** Opening SUPPLIED RECORDS block **
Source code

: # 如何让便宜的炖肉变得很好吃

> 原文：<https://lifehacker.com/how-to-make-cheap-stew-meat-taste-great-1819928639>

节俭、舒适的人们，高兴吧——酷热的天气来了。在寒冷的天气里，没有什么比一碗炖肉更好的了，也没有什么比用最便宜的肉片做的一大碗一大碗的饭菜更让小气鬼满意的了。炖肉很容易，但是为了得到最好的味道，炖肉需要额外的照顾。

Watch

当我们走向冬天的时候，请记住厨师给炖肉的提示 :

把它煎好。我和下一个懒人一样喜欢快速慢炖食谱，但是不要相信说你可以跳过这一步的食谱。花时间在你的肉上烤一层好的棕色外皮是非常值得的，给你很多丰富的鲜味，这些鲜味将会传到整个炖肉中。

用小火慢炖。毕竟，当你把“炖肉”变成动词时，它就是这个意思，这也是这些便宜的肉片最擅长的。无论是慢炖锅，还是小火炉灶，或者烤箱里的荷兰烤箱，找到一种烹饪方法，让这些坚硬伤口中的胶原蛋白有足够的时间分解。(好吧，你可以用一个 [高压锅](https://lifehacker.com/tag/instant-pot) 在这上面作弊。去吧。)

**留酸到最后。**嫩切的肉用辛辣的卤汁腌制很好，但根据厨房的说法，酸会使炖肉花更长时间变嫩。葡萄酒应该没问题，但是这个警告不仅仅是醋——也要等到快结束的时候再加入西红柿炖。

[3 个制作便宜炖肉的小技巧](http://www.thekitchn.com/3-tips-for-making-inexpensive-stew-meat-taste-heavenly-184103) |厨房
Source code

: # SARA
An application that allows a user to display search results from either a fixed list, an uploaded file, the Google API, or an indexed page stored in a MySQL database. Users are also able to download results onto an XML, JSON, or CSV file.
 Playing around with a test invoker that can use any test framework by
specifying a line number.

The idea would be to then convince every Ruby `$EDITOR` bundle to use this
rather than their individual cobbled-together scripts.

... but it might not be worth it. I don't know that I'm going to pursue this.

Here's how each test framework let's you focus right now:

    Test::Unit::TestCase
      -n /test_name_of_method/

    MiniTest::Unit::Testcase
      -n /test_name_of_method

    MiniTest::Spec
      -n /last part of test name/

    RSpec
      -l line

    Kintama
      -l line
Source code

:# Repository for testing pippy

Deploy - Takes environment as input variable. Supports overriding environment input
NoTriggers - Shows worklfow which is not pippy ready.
** Closing SUPPLIED RECORDS block **
The records above should be restated exactly, line for line.

# [TASK OUTPUT]
Source code

: # 如何让便宜的炖肉变得很好吃

> 原文：<https://lifehacker.com/how-to-make-cheap-stew-meat-taste-great-1819928639>

节俭、舒适的人们，高兴吧——酷热的天气来了。在寒冷的天气里，没有什么比一碗炖肉更好的了，也没有什么比用最便宜的肉片做的一大碗一大碗的饭菜更让小气鬼满意的了。炖肉很容易，但是为了得到最好的味道，炖肉需要额外的照顾。

Watch

当我们走向冬天的时候，请记住厨师给炖肉的提示 :

把它煎好。我和下一个懒人一样喜欢快速慢炖食谱，但是不要相信说你可以跳过这一步的食谱。花时间在你的肉上烤一层好的棕色外皮是非常值得的，给你很多丰富的鲜味，这些鲜味将会传到整个炖肉中。

用小火慢炖。毕竟，当你把“炖肉”变成动词时，它就是这个意思，这也是这些便宜的肉片最擅长的。无论是慢炖锅，还是小火炉灶，或者烤箱里的荷兰烤箱，找到一种烹饪方法，让这些坚硬伤口中的胶原蛋白有足够的时间分解。(好吧，你可以用一个 [高压锅](https://lifehacker.com/tag/instant-pot) 在这上面作弊。去吧。)

**留酸到最后。**嫩切的肉用辛辣的卤汁腌制很好，但根据厨房的说法，酸会使炖肉花更长时间变嫩。葡萄酒应该没问题，但是这个警告不仅仅是醋——也要等到快结束的时候再加入西红柿炖。

[3 个制作便宜炖肉的小技巧](http://www.thekitchn.com/3-tips-for-making-inexpensive-stew-meat-taste-heavenly-184103) |厨房
Source code

: # SARA
An application that allows a user to display search results from either a fixed list, an uploaded file, the Google API, or an indexed page stored in a MySQL database. Users are also able to download results onto an XML, JSON, or CSV file.
 Playing around with a test invoker that can use any test framework by
specifying a line number.

The idea would be to then convince every Ruby `$EDITOR` bundle to use this
rather than their individual cobbled-together scripts.

... but it might not be worth it. I don't know that I'm going to pursue this.

Here's how each test framework let's you focus right now:

    Test::Unit::TestCase
      -n /test_name_of_method/

    MiniTest::Unit::Testcase
      -n /test_name_of_method

    MiniTest::Spec
      -n /last part of test name/

    RSpec
      -l line

    Kintama
      -l line
Source code

:# Repository for testing pippy

Deploy - Takes environment as input variable. Supports overriding environment input
NoTriggers - Shows worklfow which is not pippy ready.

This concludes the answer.